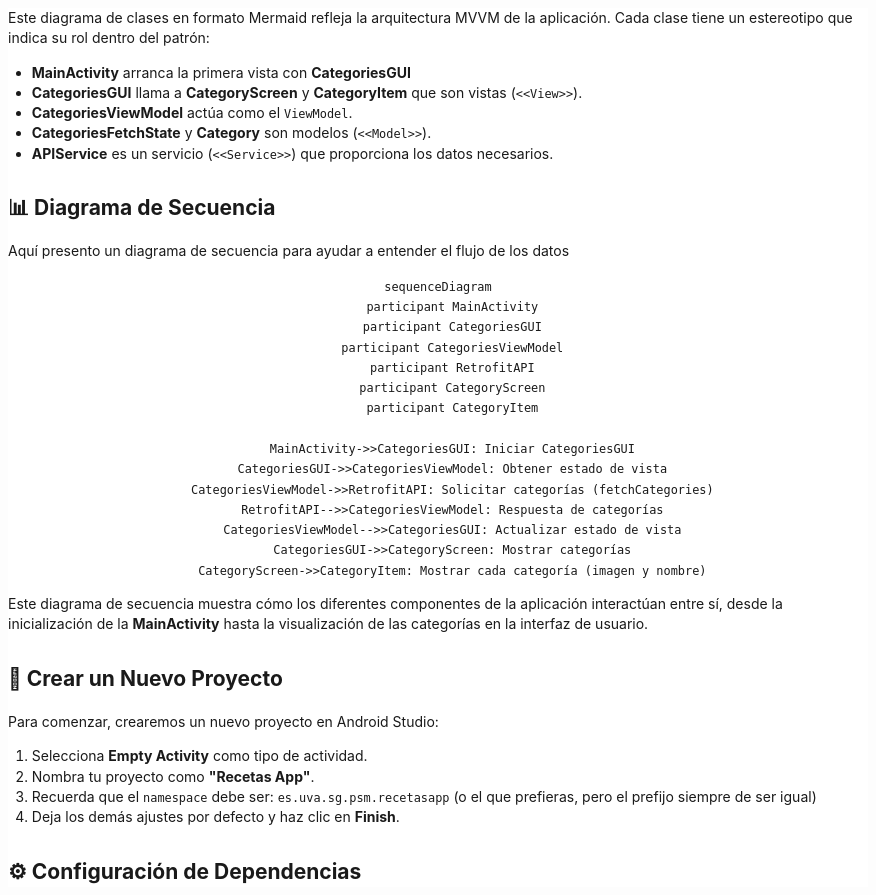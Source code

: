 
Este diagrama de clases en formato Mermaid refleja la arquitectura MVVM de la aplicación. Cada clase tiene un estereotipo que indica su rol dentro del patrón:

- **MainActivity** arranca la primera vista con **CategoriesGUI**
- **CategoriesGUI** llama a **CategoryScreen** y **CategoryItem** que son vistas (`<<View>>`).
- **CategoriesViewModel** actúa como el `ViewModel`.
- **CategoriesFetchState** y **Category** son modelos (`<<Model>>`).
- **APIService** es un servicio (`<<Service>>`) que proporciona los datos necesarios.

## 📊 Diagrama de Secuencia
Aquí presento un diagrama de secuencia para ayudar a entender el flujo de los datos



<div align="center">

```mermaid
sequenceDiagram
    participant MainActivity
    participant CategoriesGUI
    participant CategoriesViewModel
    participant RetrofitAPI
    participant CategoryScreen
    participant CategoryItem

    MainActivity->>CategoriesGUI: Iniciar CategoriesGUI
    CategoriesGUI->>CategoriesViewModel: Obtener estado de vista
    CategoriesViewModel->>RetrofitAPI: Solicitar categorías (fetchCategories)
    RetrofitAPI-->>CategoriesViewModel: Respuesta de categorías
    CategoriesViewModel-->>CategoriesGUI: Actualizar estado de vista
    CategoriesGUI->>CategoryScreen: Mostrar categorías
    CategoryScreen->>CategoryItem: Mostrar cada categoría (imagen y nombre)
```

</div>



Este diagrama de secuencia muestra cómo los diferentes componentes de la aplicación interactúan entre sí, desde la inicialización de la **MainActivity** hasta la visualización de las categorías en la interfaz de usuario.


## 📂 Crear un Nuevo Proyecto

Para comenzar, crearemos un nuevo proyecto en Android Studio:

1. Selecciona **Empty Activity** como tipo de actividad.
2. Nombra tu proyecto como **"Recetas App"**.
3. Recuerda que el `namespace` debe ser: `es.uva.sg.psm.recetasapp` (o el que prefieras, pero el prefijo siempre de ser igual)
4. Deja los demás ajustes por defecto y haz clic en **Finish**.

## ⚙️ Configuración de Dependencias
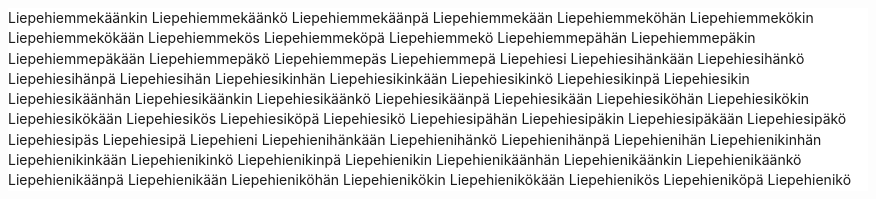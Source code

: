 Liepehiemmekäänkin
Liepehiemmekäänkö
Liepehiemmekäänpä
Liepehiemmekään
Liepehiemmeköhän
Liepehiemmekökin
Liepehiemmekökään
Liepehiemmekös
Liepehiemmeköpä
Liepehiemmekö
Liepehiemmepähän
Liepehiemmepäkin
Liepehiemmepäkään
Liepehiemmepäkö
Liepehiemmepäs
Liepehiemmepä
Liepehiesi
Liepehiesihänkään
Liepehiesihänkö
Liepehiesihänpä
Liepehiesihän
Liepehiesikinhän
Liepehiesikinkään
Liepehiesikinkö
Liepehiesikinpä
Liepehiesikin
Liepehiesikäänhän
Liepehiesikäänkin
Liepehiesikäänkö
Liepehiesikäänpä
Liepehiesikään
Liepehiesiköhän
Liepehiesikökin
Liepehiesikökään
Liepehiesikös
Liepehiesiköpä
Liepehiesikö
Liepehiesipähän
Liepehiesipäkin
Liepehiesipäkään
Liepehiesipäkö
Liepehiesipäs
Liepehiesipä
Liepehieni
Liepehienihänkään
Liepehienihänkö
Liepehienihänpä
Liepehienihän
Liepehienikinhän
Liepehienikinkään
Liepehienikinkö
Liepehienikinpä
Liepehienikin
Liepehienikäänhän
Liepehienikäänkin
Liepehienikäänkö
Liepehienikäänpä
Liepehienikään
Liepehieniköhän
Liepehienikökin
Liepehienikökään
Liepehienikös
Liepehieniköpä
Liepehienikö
^^^^
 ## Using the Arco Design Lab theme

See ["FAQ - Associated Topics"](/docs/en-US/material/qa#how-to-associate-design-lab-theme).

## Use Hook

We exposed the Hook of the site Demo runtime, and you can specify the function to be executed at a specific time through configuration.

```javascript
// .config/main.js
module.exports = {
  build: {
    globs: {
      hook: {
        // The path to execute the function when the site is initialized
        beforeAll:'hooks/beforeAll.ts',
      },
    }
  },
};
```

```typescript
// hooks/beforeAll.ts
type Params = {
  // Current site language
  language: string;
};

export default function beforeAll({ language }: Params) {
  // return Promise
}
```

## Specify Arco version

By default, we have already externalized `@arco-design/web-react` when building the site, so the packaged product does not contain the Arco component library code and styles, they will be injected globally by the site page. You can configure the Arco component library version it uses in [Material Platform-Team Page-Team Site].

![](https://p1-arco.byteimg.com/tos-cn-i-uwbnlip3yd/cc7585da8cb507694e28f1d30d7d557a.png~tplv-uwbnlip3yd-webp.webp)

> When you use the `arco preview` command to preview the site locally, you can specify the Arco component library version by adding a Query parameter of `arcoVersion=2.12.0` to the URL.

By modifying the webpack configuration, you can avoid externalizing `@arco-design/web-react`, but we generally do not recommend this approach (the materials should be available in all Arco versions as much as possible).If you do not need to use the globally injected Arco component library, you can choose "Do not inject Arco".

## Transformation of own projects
^^^^
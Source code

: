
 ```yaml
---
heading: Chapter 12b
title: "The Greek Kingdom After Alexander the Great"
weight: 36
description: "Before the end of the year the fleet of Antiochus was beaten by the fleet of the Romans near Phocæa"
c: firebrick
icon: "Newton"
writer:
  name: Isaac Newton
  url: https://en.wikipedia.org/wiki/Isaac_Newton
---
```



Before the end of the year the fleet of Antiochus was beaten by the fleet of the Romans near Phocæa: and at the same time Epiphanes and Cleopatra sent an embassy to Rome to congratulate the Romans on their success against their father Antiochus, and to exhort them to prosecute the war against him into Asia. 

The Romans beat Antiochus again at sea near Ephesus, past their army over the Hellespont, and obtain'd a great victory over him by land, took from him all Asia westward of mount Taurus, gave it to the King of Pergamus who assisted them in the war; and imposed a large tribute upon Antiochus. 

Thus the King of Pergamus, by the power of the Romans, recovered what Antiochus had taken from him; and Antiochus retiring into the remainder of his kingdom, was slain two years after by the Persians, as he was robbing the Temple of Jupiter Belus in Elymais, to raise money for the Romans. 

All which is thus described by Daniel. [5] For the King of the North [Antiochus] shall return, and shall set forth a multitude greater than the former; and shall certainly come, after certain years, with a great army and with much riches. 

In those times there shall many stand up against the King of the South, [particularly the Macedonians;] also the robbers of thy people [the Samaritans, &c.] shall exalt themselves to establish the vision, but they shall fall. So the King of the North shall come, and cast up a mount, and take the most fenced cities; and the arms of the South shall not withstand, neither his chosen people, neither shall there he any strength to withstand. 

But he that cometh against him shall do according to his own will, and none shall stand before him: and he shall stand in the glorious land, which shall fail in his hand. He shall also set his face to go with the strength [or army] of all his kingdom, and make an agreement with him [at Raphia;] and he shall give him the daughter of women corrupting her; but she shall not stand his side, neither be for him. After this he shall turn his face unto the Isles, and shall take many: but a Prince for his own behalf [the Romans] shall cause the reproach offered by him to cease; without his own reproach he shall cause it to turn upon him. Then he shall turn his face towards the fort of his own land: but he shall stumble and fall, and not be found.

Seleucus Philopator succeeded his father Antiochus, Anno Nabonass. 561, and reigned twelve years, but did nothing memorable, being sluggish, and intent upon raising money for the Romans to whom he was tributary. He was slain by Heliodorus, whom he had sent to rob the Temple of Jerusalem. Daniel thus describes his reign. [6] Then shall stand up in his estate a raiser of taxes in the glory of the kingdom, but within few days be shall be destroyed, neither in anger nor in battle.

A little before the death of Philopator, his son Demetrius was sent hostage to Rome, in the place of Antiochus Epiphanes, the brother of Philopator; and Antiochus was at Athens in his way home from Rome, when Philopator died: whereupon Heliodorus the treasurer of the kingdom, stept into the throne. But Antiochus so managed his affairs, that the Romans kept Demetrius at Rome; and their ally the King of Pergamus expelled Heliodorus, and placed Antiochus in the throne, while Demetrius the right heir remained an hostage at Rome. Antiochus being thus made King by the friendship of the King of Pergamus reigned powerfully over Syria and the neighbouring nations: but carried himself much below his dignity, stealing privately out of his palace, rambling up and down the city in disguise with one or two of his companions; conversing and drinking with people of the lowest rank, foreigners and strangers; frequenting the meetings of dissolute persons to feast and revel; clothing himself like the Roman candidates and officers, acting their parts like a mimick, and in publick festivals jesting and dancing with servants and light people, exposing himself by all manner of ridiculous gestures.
^^^^
▸ TRY IT
Lines of the material may hold the string "function". Copy each one that does.

▸ TASK RESULT
We exposed the Hook of the site Demo runtime, and you can specify the function to be executed at a specific time through configuration.
        // The path to execute the function when the site is initialized
export default function beforeAll({ language }: Params) {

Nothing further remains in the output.